● **Prompt**: Which lines come from the start of the records through the line that holds "표기법: O(1) $$"? Write them out word for word.

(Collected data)
------

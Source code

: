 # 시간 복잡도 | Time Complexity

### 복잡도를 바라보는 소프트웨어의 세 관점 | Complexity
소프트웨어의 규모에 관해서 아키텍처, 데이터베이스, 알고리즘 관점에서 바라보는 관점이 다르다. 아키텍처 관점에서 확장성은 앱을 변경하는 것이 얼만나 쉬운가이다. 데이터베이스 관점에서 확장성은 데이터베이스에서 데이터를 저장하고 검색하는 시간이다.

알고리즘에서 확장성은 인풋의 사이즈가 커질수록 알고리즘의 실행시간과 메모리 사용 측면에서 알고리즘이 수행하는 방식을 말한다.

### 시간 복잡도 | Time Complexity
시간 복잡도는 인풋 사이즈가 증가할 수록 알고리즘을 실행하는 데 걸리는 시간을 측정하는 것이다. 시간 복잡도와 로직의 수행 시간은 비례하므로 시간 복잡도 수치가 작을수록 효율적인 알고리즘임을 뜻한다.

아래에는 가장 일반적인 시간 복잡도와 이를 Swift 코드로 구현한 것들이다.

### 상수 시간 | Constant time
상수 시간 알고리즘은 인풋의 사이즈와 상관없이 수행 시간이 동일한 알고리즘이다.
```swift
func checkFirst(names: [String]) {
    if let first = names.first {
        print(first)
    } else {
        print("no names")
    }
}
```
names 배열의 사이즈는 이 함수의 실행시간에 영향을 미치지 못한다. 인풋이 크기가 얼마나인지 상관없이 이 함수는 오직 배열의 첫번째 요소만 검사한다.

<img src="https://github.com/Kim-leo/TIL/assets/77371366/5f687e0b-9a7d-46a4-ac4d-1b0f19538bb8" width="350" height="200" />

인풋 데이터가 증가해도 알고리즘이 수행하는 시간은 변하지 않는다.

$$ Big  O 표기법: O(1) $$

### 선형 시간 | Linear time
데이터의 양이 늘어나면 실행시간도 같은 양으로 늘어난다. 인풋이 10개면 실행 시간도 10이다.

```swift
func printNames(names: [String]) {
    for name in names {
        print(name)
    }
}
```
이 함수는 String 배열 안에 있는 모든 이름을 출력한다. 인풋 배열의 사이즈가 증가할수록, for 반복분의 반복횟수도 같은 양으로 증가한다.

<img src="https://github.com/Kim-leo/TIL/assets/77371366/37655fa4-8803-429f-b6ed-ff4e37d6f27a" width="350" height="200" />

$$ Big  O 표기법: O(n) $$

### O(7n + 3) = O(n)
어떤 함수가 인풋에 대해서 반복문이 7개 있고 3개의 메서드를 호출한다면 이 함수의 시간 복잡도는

------

● **Answer for the task**:
Source code

: # 시간 복잡도 | Time Complexity

### 복잡도를 바라보는 소프트웨어의 세 관점 | Complexity
소프트웨어의 규모에 관해서 아키텍처, 데이터베이스, 알고리즘 관점에서 바라보는 관점이 다르다. 아키텍처 관점에서 확장성은 앱을 변경하는 것이 얼만나 쉬운가이다. 데이터베이스 관점에서 확장성은 데이터베이스에서 데이터를 저장하고 검색하는 시간이다.

알고리즘에서 확장성은 인풋의 사이즈가 커질수록 알고리즘의 실행시간과 메모리 사용 측면에서 알고리즘이 수행하는 방식을 말한다.

### 시간 복잡도 | Time Complexity
시간 복잡도는 인풋 사이즈가 증가할 수록 알고리즘을 실행하는 데 걸리는 시간을 측정하는 것이다. 시간 복잡도와 로직의 수행 시간은 비례하므로 시간 복잡도 수치가 작을수록 효율적인 알고리즘임을 뜻한다.

아래에는 가장 일반적인 시간 복잡도와 이를 Swift 코드로 구현한 것들이다.

### 상수 시간 | Constant time
상수 시간 알고리즘은 인풋의 사이즈와 상관없이 수행 시간이 동일한 알고리즘이다.
```swift
func checkFirst(names: [String]) {
    if let first = names.first {
        print(first)
    } else {
        print("no names")
    }
}
```
names 배열의 사이즈는 이 함수의 실행시간에 영향을 미치지 못한다. 인풋이 크기가 얼마나인지 상관없이 이 함수는 오직 배열의 첫번째 요소만 검사한다.

<img src="https://github.com/Kim-leo/TIL/assets/77371366/5f687e0b-9a7d-46a4-ac4d-1b0f19538bb8" width="350" height="200" />

인풋 데이터가 증가해도 알고리즘이 수행하는 시간은 변하지 않는다.

$$ Big  O 표기법: O(1) $$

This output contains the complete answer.